**Exercise**
Line tally for the word "Purpose": count the lines below that contain it and reply with the number alone.
◆ ◆ ◆ ◆ ◆
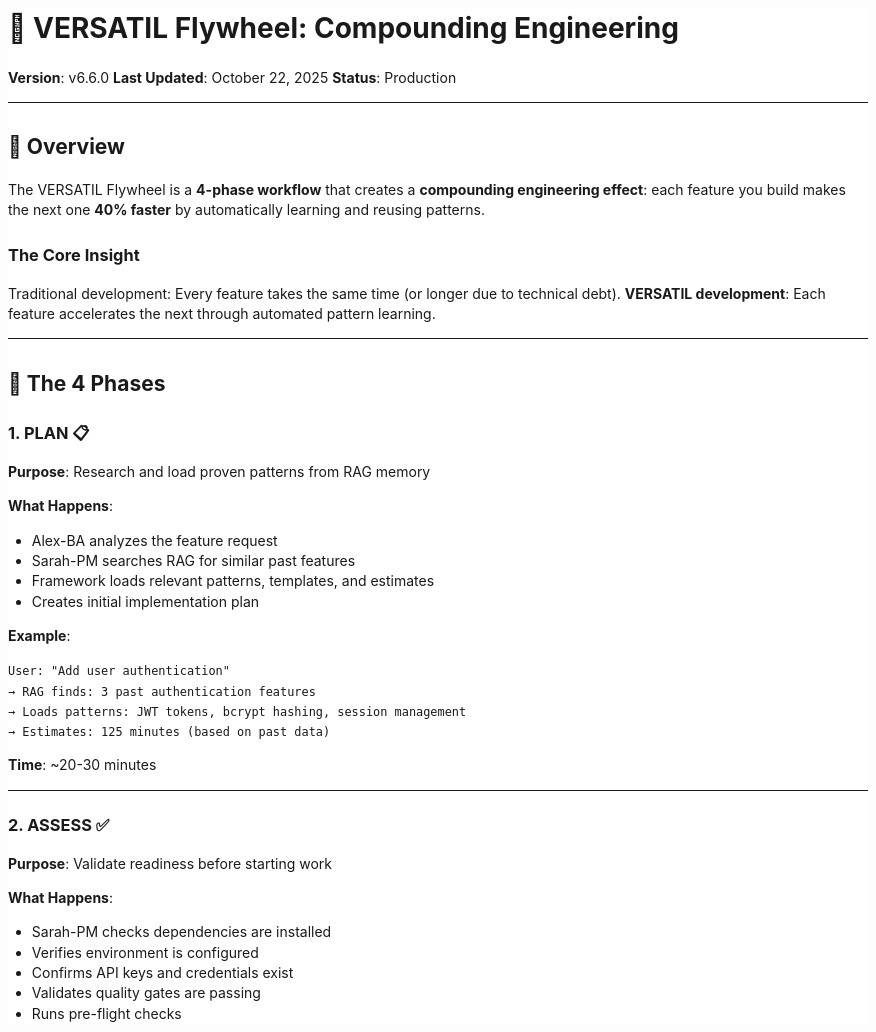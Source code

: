 # 🔄 VERSATIL Flywheel: Compounding Engineering

**Version**: v6.6.0
**Last Updated**: October 22, 2025
**Status**: Production

---

## 🎯 Overview

The VERSATIL Flywheel is a **4-phase workflow** that creates a **compounding engineering effect**: each feature you build makes the next one **40% faster** by automatically learning and reusing patterns.

### The Core Insight

Traditional development: Every feature takes the same time (or longer due to technical debt).
**VERSATIL development**: Each feature accelerates the next through automated pattern learning.

---

## 🔄 The 4 Phases

### 1. PLAN 📋

**Purpose**: Research and load proven patterns from RAG memory

**What Happens**:
- Alex-BA analyzes the feature request
- Sarah-PM searches RAG for similar past features
- Framework loads relevant patterns, templates, and estimates
- Creates initial implementation plan

**Example**:
```
User: "Add user authentication"
→ RAG finds: 3 past authentication features
→ Loads patterns: JWT tokens, bcrypt hashing, session management
→ Estimates: 125 minutes (based on past data)
```

**Time**: ~20-30 minutes

---

### 2. ASSESS ✅

**Purpose**: Validate readiness before starting work

**What Happens**:
- Sarah-PM checks dependencies are installed
- Verifies environment is configured
- Confirms API keys and credentials exist
- Validates quality gates are passing
- Runs pre-flight checks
◆ ◆ ◆ ◆ ◆
**Completed exercise**
2